7 Tips for a better work life balance when running a small business
By Ophelie Lechat
When was your last vacation? I mean a real, email-free, no-phonecalls vacation. If you’re like most people I know, you can’t quite remember. This is why I like today’s post, by David Bakke. It’s a reminder that entrepreneurship is about balance (not extremes), and that having a better work life balance can improve productivity and happiness.
Running a small business is tough. With the flexibility of creating your own schedule and being your own boss, comes big responsibility. But not only are you responsible to your business, you are also responsible to yourself. If you don’t pay attention to balancing personal life with work, your health, relationships, and finances can seriously suffer.
A friend of mine found this out the hard way. She owns a lively coffee house, but in the beginning, she worked 12 hour days and didn’t take a single day off. She was ultimately forced to take a break when her husband threatened divorce unless she start devoting time to their family. Extreme, perhaps, but it got her attention. By prioritizing balance, learning to delegate responsibilities, and better managing her time, she got her personal life back on track.

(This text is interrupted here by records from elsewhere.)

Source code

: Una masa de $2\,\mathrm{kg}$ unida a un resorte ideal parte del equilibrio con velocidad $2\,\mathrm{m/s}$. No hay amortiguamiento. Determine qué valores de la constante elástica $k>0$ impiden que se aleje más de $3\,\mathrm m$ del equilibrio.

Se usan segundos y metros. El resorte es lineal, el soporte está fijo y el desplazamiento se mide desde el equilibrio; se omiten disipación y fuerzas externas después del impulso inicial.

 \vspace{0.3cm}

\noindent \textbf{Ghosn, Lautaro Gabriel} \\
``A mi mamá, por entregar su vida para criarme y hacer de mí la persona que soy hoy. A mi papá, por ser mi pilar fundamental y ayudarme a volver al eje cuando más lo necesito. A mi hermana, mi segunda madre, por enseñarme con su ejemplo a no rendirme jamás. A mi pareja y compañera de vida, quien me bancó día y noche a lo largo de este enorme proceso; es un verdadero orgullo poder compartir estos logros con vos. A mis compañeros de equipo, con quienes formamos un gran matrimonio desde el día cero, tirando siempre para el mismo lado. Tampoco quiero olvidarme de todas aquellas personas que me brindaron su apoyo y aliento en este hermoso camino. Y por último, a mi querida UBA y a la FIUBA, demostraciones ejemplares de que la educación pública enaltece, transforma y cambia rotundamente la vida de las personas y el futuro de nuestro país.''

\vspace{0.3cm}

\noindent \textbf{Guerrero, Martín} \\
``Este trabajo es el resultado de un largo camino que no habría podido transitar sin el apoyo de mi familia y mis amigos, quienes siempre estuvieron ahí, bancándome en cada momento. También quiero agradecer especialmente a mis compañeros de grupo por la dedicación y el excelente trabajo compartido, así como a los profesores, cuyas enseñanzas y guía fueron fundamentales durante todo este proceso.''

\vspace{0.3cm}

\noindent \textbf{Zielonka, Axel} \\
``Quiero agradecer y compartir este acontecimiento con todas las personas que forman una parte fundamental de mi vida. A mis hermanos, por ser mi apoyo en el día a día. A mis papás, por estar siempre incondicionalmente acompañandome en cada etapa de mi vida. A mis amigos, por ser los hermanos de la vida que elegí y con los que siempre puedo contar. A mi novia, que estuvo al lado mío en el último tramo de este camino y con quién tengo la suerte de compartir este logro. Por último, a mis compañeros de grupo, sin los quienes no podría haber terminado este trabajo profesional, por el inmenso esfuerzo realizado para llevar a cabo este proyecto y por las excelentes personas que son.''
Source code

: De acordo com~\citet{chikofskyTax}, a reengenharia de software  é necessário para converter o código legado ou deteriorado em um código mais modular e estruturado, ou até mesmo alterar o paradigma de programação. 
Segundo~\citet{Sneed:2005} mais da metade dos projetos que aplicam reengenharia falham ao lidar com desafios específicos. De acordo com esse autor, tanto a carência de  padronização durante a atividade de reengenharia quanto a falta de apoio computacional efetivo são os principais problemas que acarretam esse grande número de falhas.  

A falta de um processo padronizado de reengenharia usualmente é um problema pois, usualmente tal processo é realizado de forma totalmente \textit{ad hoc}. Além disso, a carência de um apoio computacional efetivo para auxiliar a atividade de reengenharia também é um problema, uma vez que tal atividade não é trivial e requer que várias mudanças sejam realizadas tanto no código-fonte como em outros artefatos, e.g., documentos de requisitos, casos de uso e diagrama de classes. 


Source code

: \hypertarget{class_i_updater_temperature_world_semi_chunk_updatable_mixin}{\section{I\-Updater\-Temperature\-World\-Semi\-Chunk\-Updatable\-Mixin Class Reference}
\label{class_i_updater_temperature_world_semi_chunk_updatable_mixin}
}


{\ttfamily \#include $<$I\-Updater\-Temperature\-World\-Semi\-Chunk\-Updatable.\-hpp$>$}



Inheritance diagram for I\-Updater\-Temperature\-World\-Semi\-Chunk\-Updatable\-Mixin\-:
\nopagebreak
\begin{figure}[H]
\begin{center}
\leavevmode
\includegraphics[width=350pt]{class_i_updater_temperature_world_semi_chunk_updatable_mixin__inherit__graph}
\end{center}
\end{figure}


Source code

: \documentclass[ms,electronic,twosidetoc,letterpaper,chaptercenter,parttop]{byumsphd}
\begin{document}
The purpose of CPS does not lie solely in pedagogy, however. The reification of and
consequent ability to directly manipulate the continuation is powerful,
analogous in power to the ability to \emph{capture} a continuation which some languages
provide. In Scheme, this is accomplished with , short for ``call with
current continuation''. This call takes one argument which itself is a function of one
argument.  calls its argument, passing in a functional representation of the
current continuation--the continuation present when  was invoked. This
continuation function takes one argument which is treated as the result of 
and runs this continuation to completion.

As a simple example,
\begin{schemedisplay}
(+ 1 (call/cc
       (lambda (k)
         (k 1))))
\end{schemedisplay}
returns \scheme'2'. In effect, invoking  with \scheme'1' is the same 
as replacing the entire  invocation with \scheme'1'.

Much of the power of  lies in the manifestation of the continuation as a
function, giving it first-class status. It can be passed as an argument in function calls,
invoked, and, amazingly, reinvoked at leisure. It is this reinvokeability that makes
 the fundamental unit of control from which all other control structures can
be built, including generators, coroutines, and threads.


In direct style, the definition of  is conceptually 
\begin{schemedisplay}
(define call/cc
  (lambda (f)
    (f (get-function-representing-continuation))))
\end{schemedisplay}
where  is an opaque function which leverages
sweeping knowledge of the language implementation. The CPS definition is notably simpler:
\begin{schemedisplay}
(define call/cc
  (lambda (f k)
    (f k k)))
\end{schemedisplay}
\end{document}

If you’ve been burning the candle at both ends lately – or wish to avoid that trap – read on for seven tips that can help restore balance to your life.
1. Create a Schedule
Once you start your own business, you won’t have a boss to report to, and can work whenever you want. However, I made the transition to small business ownership several years ago, and my organization suffered significantly at first due to my ineffective management of time. By setting a schedule, I became more efficient, and now know when it’s okay to unplug for the day. To create a schedule, use Gmail’s Calendar. Or, if you don’t have a Gmail account, use the free software WinCalendar (available for download via CNET) or the calendar feature in Microsoft Office Outlook.
2. Commit to Breaks
You may feel guilty by doing so, but taking breaks is important. Trying to get work done when you’re not at your best can waste valuable time.
3. Focus on Personal Health
If your business is Internet-based, you may find that finding time to exercise is more difficult than ever before. Get a gym membership or exercise at home to improve your health and increase your chances of succeeding. Running a small business requires long work days, but by exercising sufficiently, you’ll sleep better each night and wake up each morning with a clear head so you can better tackle the challenges of the day.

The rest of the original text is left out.